EXERCISE PROMPT: Reprint all records below exactly. No images.

[Stored items from a collection]
━━━━━━━━━━━━━━━━

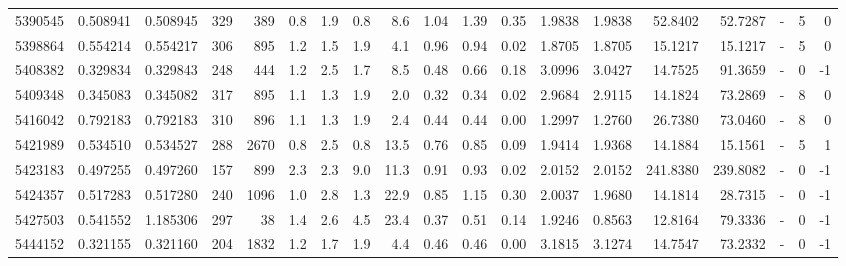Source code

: \begin{tabular}{rrrrrrrrrrrrrrrrlrr}
   5390545 & 0.508941 &   0.508945 &  329 &  389 &      0.8 &      1.9 &     0.8 &      8.6 &       1.04 &        1.39 &        0.35 &  1.9838 &  1.9838 &   52.8402 &   52.7287 &             - &        5 &          0 \\
   5398864 & 0.554214 &   0.554217 &  306 &  895 &      1.2 &      1.5 &     1.9 &      4.1 &       0.96 &        0.94 &        0.02 &  1.8705 &  1.8705 &   15.1217 &   15.1217 &             - &        5 &          0 \\
   5408382 & 0.329834 &   0.329843 &  248 &  444 &      1.2 &      2.5 &     1.7 &      8.5 &       0.48 &        0.66 &        0.18 &  3.0996 &  3.0427 &   14.7525 &   91.3659 &             - &        0 &         -1 \\
   5409348 & 0.345083 &   0.345082 &  317 &  895 &      1.1 &      1.3 &     1.9 &      2.0 &       0.32 &        0.34 &        0.02 &  2.9684 &  2.9115 &   14.1824 &   73.2869 &             - &        8 &          0 \\
   5416042 & 0.792183 &   0.792183 &  310 &  896 &      1.1 &      1.3 &     1.9 &      2.4 &       0.44 &        0.44 &        0.00 &  1.2997 &  1.2760 &   26.7380 &   73.0460 &             - &        8 &          0 \\
   5421989 & 0.534510 &   0.534527 &  288 & 2670 &      0.8 &      2.5 &     0.8 &     13.5 &       0.76 &        0.85 &        0.09 &  1.9414 &  1.9368 &   14.1884 &   15.1561 &             - &        5 &          1 \\
   5423183 & 0.497255 &   0.497260 &  157 &  899 &      2.3 &      2.3 &     9.0 &     11.3 &       0.91 &        0.93 &        0.02 &  2.0152 &  2.0152 &  241.8380 &  239.8082 &             - &        0 &         -1 \\
   5424357 & 0.517283 &   0.517280 &  240 & 1096 &      1.0 &      2.8 &     1.3 &     22.9 &       0.85 &        1.15 &        0.30 &  2.0037 &  1.9680 &   14.1814 &   28.7315 &             - &        0 &         -1 \\
   5427503 & 0.541552 &   1.185306 &  297 &   38 &      1.4 &      2.6 &     4.5 &     23.4 &       0.37 &        0.51 &        0.14 &  1.9246 &  0.8563 &   12.8164 &   79.3336 &             - &        0 &         -1 \\
   5444152 & 0.321155 &   0.321160 &  204 & 1832 &      1.2 &      1.7 &     1.9 &      4.4 &       0.46 &        0.46 &        0.00 &  3.1815 &  3.1274 &   14.7547 &   73.2332 &             - &        0 &         -1 \\

\end{tabular}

━━━━━━━━━━━━━━━━

SOLUTION FOR THIS TASK:
Source code

: \begin{tabular}{rrrrrrrrrrrrrrrrlrr}
   5390545 & 0.508941 &   0.508945 &  329 &  389 &      0.8 &      1.9 &     0.8 &      8.6 &       1.04 &        1.39 &        0.35 &  1.9838 &  1.9838 &   52.8402 &   52.7287 &             - &        5 &          0 \\
   5398864 & 0.554214 &   0.554217 &  306 &  895 &      1.2 &      1.5 &     1.9 &      4.1 &       0.96 &        0.94 &        0.02 &  1.8705 &  1.8705 &   15.1217 &   15.1217 &             - &        5 &          0 \\
   5408382 & 0.329834 &   0.329843 &  248 &  444 &      1.2 &      2.5 &     1.7 &      8.5 &       0.48 &        0.66 &        0.18 &  3.0996 &  3.0427 &   14.7525 &   91.3659 &             - &        0 &         -1 \\
   5409348 & 0.345083 &   0.345082 &  317 &  895 &      1.1 &      1.3 &     1.9 &      2.0 &       0.32 &        0.34 &        0.02 &  2.9684 &  2.9115 &   14.1824 &   73.2869 &             - &        8 &          0 \\
   5416042 & 0.792183 &   0.792183 &  310 &  896 &      1.1 &      1.3 &     1.9 &      2.4 &       0.44 &        0.44 &        0.00 &  1.2997 &  1.2760 &   26.7380 &   73.0460 &             - &        8 &          0 \\
   5421989 & 0.534510 &   0.534527 &  288 & 2670 &      0.8 &      2.5 &     0.8 &     13.5 &       0.76 &        0.85 &        0.09 &  1.9414 &  1.9368 &   14.1884 &   15.1561 &             - &        5 &          1 \\
   5423183 & 0.497255 &   0.497260 &  157 &  899 &      2.3 &      2.3 &     9.0 &     11.3 &       0.91 &        0.93 &        0.02 &  2.0152 &  2.0152 &  241.8380 &  239.8082 &             - &        0 &         -1 \\
   5424357 & 0.517283 &   0.517280 &  240 & 1096 &      1.0 &      2.8 &     1.3 &     22.9 &       0.85 &        1.15 &        0.30 &  2.0037 &  1.9680 &   14.1814 &   28.7315 &             - &        0 &         -1 \\
   5427503 & 0.541552 &   1.185306 &  297 &   38 &      1.4 &      2.6 &     4.5 &     23.4 &       0.37 &        0.51 &        0.14 &  1.9246 &  0.8563 &   12.8164 &   79.3336 &             - &        0 &         -1 \\
   5444152 & 0.321155 &   0.321160 &  204 & 1832 &      1.2 &      1.7 &     1.9 &      4.4 &       0.46 &        0.46 &        0.00 &  3.1815 &  3.1274 &   14.7547 &   73.2332 &             - &        0 &         -1 \\

\end{tabular}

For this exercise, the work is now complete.